Jakarta (ANTARA News) - Asosiasi Industri Aromatik, Olefin dan Plastik Indonesia (INAplas) mengeluhkan kenaikan harga gas yang sangat drastis yang ditetapkan PT Perusahaan Gas Nasional (PGN) karena memberatkan industri manufaktur.
Wakil Ketua INAPlas Suhat Miyarso mengatakan di Jakarta, Minggu, kenaikan harga yang ditetapkan secara sepihak tanpa sosialisasi terlebih dahulu itu dinilai sangat memberatkan industri manufaktur khususnya petrokimia dan turunannya.
"Kami keberatan dengan kenaikan harga yang mencapai 55 persen, karena berpotensi menimbulkan kerugian besar bagi anggota asosiasi," ujar dia.
Suhat mengatakan, produsen petrokimia dan industri turunannya sebenarnya tidak mempermasalahkan kenaikan harga yang dikenakan PGN. Asalkan, kenaikan tersebut tidak langsung drastis sebesar 55 persen dan tidak berlaku surut. Dua kebijakan tersebut menurut Suhat sangat tidak sesuai dengan etika bisnis.
"Kami menerima surat pemberitahuan PGN tentang kenaikan harga pada 9 Mei 2012. Dalam surat tersebut dinyatakan kenaikan harga berlaku sejak 1 Mei 2012. Dalam etika bisnis, tidak ada aturan sepihak seperti itu," ujar dia.
Terkait kenaikan itu, INAPlas telah meminta Kementerian Perindustrian untuk memfasilitasi pertemuan dengan manajemen PGN dalam mencari solusi terbaik.
"Kami tidak menolak kenaikan harga namun prosesnya harus melalui sosialisasi, ada tenggang waktu, dan pelaksanaannya bertahap tidak langsung dikenakan 55 persen," ujar Suhat.
PGN baru-baru ini menaikkan harga jual gas menjadi 10,2 dolar AS per MMTU, dari semula 6,6 dolar AS per MMTU, atau naik 55 persen. Kenaikan harga tersebut berlaku untuk seluruh industri yang selama ini mengonsumsi gas PGN.
"Kalau kenaikan sebesar itu dipaksakan maka banyak industri pingsan. Tidak hanya industri petrokimia dan turunannya, melainkan juga industri keramik, pupuk dan lain-lain," keluh Suhat.
Opsi untuk menaikkan harga jual produk petrokimia ke konsumen dan industri turunannya menurut Suhat, tidak bisa dilakukan.
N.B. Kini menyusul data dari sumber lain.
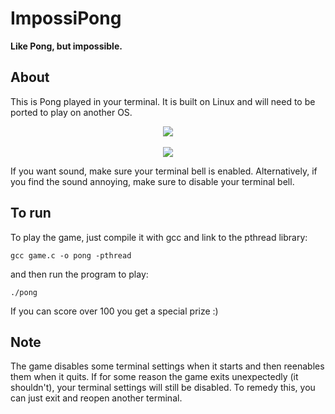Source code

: # ImpossiPong

**Like Pong, but impossible.**

## About

This is Pong played in your terminal. It is built on Linux and will need to be ported to play on another OS.

<div align="center">
  <img src="https://user-images.githubusercontent.com/78166995/142036252-957bbb89-0170-45d1-bdc1-3487a2c0dd66.PNG"></img>
</div>

<br>

<div align="center">
  <img src="https://user-images.githubusercontent.com/78166995/142036251-3b4932a4-9d93-48b1-a4ba-78e5fac5b20a.PNG"></img>
</div>

If you want sound, make sure your terminal bell is enabled. Alternatively, if you find the sound annoying, make sure to disable your terminal bell.

## To run

To play the game, just compile it with gcc and link to the pthread library:

```
gcc game.c -o pong -pthread
```

and then run the program to play:

```
./pong
```

If you can score over 100 you get a special prize :)

## Note

The game disables some terminal settings when it starts and then reenables them when it quits. If for some reason the game exits unexpectedly (it shouldn't), your terminal settings will still be disabled. To remedy this, you can just exit and reopen another terminal.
Hal itu karena produsen petrokimia harus mematuhi harga di pasar internasional.
"Bisa dibayangkan kalau biaya produksi naik, sementara harga jual tetap. Maka dipastikan industri akan mengalami kesulitan," ujar dia.
Saat ini sejumlah produsen petrokimia untuk sementara terpaksa mematikan sejumlah unit produksinya untuk sementara, agar terhindar dari kerugian yang lebih besar (cut loss), apalagi harga komoditi petrokimia saat ini sedang jelek.
Bagi industri yang memiliki marjin tinggi dengan kenaikan harga gas masih bisa bertahan. Akan tetapi, perusahaan yang marjinnya kecil terpaksa menghentikan produksi atau menurunkan kapasitas produksi agar tidak sampai merugi, ujar Suhat.
Biaya gas komponen biaya industri petrokimia mencapai 30 persen, sehingga kenaikan harga gas sekecil apapun akan berdampak terhadap beban produksi.
"Apabila harga gas naik 55 persen akan membuat biaya produksi naik 15 persen. Padahal, marjin rata-rata industri petrokimia hanya sebesar 10 persen. Kami berharap dapat bertemu dengan PGN untuk menegosiasikan kenaikan harga gas," tegas Suhat.
Untuk itu, INAplas mengusulkan kenaikan bertahap setiap tiga bulan sebesar 10 persen, agar pelaku usaha bisa menyesuaikan diri, sehingga dapat menyelamatkan industri petrokimia dari hulu ke hilir.